[WHAT THE EXERCISE ASKS] Beginning with the line that holds "Debugger) и, в" in the data below, give again every line through the one that holds "пользователю систему, похожую", exactly as written.

[MATERIAL TO PROCESS]
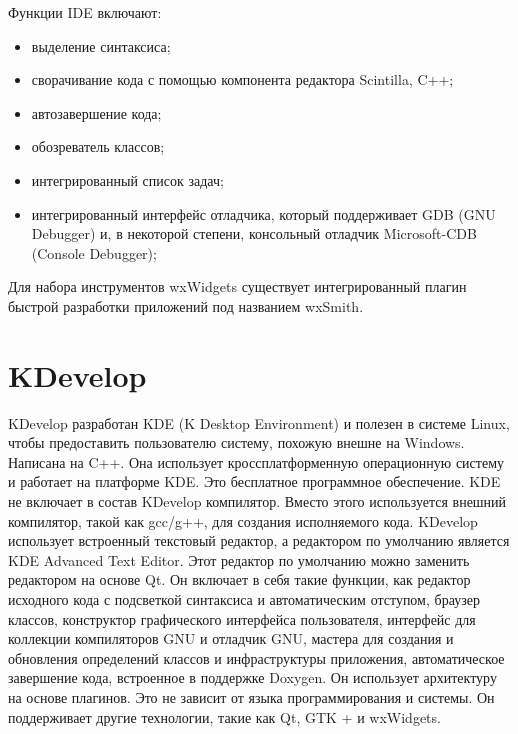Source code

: Функции IDE включают:\\ 
\begin{itemize}
    \item выделение синтаксиса;\\
    \item сворачивание кода с помощью компонента редактора Scintilla, C++;\\ 
    \item автозавершение кода; \\
    \item обозреватель классов;\\ 
    \item интегрированный список задач;\\ 
    \item интегрированный интерфейс отладчика, который поддерживает GDB (GNU Debugger) и, в 
        некоторой степени, консольный отладчик Microsoft-CDB (Console Debugger);\\ 
\end{itemize}
Для набора инструментов wxWidgets существует интегрированный плагин быстрой разработки приложений 
под названием wxSmith.\\

\section{KDevelop}
KDevelop разработан KDE (K Desktop Environment) и полезен в системе Linux, чтобы предоставить 
пользователю систему, похожую внешне на Windows. Написана на C++. Она использует кроссплатформенную
операционную систему и работает на платформе KDE. Это бесплатное программное обеспечение. KDE не 
включает в состав KDevelop компилятор. Вместо этого используется внешний компилятор, такой как 
gcc/g++, для создания исполняемого кода. KDevelop использует встроенный текстовый редактор, а 
редактором по умолчанию является KDE Advanced Text Editor. Этот редактор по умолчанию можно 
заменить редактором на основе Qt. Он включает в себя такие функции, как редактор исходного кода с
подсветкой синтаксиса и автоматическим отступом, браузер классов, конструктор графического 
интерфейса пользователя, интерфейс для коллекции компиляторов GNU и отладчик GNU, мастера для 
создания и обновления определений классов и инфраструктуры приложения, автоматическое завершение 
кода, встроенное в поддержке Doxygen. Он использует архитектуру на основе плагинов. Это не зависит 
от языка программирования и системы. Он поддерживает другие технологии, такие как Qt, GTK + и 
wxWidgets.\\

[RESPONSE BOX]
    \item интегрированный интерфейс отладчика, который поддерживает GDB (GNU Debugger) и, в 
        некоторой степени, консольный отладчик Microsoft-CDB (Console Debugger);\\ 
\end{itemize}
Для набора инструментов wxWidgets существует интегрированный плагин быстрой разработки приложений 
под названием wxSmith.\\

\section{KDevelop}
KDevelop разработан KDE (K Desktop Environment) и полезен в системе Linux, чтобы предоставить 
пользователю систему, похожую внешне на Windows. Написана на C++. Она использует кроссплатформенную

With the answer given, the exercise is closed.